*Assignment:* Check the material that follows for the word "files" and say how many lines contain it, with no other words.
Exercise input section start
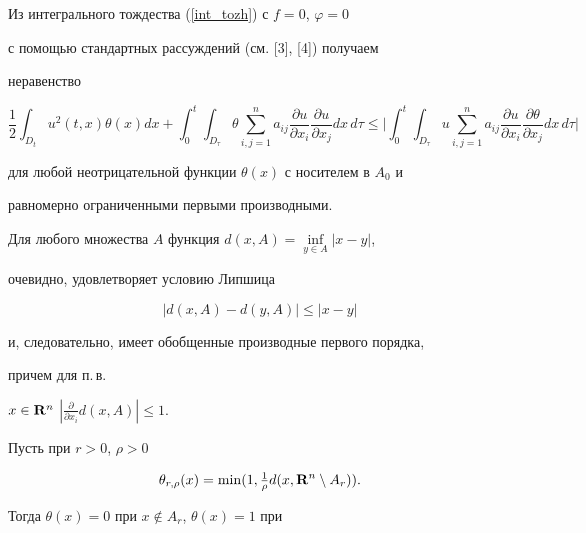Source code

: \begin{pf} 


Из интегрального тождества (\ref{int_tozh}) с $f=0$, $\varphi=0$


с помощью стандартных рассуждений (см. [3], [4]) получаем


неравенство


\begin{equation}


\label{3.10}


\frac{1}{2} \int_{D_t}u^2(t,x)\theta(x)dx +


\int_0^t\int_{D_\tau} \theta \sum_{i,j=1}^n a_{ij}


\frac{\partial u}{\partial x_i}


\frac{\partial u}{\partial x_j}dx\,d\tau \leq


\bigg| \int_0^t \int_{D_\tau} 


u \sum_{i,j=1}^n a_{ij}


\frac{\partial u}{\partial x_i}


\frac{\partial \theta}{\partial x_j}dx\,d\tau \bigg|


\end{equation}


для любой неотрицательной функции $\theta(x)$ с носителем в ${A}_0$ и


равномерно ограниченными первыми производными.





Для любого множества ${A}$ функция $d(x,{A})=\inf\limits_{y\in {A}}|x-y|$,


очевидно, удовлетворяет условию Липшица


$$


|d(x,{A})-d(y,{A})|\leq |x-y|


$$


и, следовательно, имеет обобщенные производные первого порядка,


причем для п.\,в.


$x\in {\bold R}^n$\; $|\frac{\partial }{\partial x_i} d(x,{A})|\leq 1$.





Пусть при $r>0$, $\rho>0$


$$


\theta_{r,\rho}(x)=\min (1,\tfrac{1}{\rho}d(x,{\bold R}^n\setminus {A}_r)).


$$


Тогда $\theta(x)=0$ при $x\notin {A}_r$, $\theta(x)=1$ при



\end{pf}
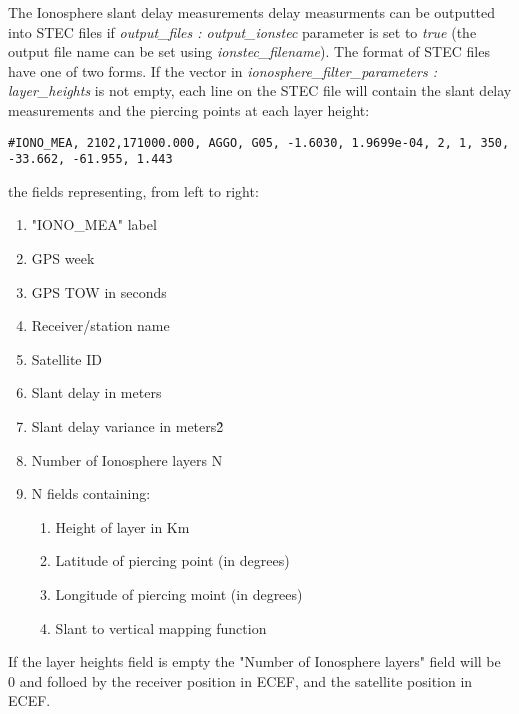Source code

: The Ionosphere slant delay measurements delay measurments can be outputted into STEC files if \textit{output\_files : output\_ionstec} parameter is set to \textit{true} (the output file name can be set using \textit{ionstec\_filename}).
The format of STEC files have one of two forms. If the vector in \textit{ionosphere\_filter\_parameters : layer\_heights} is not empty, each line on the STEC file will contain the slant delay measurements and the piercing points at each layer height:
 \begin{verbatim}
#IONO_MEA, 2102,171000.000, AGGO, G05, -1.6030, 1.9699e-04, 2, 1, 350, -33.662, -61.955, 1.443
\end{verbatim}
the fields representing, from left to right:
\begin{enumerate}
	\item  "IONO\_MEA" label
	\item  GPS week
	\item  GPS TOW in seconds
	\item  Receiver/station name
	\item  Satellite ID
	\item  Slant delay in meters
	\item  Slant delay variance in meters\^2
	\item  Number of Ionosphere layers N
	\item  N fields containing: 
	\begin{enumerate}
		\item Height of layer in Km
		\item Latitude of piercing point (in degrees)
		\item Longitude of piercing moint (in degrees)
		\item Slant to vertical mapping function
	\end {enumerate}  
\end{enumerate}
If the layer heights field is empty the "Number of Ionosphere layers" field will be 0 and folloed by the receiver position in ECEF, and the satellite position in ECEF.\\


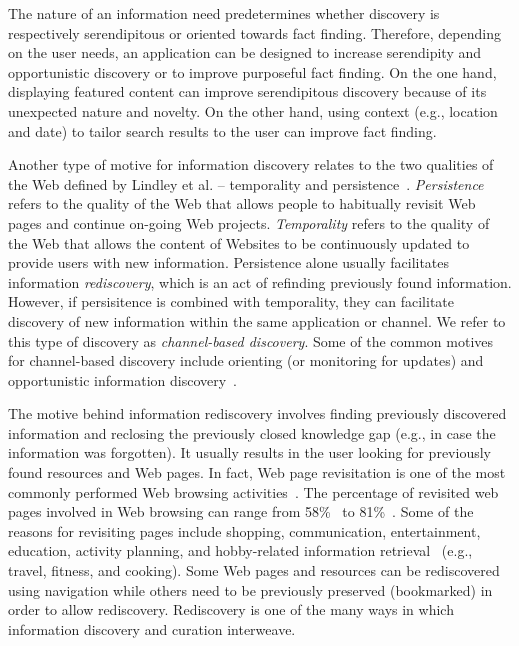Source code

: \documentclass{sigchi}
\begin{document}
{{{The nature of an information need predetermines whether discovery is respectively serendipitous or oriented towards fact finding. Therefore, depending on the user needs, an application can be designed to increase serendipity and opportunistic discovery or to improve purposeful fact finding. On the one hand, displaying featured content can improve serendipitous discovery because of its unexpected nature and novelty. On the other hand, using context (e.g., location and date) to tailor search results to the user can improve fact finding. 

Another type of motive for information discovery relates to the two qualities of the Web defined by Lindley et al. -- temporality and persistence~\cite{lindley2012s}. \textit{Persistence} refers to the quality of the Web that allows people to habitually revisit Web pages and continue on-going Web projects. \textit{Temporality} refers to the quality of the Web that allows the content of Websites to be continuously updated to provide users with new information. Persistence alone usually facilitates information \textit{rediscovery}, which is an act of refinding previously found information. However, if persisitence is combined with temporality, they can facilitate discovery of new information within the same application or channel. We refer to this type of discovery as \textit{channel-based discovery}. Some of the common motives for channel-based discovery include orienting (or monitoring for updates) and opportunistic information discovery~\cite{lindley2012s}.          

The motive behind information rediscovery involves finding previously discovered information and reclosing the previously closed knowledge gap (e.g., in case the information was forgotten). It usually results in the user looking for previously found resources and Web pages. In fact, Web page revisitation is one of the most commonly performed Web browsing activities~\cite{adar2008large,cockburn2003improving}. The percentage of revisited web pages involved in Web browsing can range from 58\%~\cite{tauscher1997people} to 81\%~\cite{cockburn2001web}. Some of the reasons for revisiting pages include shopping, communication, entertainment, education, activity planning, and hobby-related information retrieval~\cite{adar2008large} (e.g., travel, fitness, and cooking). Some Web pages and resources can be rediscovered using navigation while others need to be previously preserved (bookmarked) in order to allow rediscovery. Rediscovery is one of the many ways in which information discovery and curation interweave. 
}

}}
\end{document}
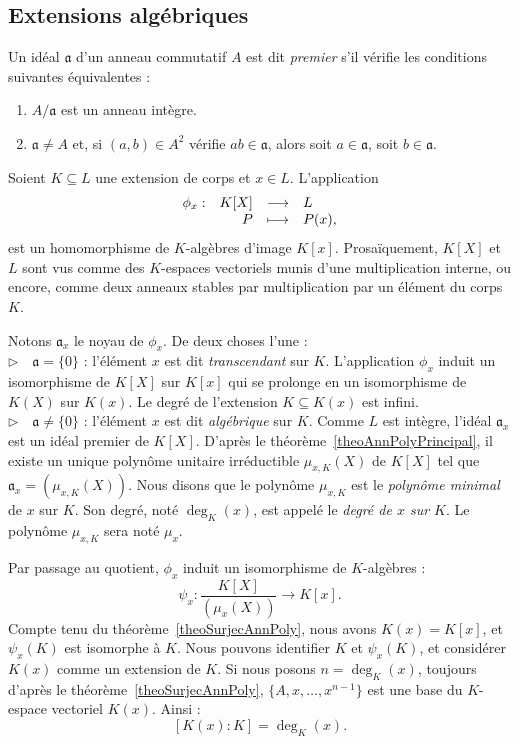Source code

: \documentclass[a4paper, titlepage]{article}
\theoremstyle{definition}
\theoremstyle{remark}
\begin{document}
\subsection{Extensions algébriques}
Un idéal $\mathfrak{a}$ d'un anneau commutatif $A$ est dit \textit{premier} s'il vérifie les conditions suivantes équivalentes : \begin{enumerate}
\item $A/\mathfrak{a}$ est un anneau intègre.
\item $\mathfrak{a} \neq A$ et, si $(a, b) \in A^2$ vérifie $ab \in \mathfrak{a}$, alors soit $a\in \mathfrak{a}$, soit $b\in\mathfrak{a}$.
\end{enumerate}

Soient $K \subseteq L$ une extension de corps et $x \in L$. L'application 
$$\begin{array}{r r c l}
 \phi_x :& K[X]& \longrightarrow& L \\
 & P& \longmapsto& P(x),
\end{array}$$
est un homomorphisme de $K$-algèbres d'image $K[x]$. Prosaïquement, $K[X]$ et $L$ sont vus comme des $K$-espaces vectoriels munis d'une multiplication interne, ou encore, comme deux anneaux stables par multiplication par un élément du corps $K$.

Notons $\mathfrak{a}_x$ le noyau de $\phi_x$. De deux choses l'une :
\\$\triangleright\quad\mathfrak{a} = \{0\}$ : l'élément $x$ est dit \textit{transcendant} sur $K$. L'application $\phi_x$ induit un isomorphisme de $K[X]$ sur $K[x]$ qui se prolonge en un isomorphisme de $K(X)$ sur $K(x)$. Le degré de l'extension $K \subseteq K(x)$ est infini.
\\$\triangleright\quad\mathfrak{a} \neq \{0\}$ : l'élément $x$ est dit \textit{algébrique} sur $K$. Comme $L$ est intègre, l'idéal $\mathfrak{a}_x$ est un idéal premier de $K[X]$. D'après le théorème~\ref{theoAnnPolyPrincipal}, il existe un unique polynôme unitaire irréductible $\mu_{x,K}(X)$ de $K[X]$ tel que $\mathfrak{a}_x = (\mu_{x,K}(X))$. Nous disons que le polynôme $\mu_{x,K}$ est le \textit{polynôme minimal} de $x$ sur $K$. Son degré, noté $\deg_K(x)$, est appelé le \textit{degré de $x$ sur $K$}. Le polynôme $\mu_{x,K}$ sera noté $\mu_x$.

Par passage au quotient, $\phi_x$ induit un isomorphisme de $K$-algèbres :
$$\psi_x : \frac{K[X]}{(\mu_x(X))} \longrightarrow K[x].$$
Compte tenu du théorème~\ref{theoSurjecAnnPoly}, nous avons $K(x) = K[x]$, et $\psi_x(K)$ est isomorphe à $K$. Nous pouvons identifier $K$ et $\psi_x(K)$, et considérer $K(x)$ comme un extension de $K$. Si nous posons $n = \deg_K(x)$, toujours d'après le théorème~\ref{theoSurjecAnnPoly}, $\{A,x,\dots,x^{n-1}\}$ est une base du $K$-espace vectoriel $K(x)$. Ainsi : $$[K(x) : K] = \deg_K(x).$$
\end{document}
Exercise input section end
*Worked solution:* 2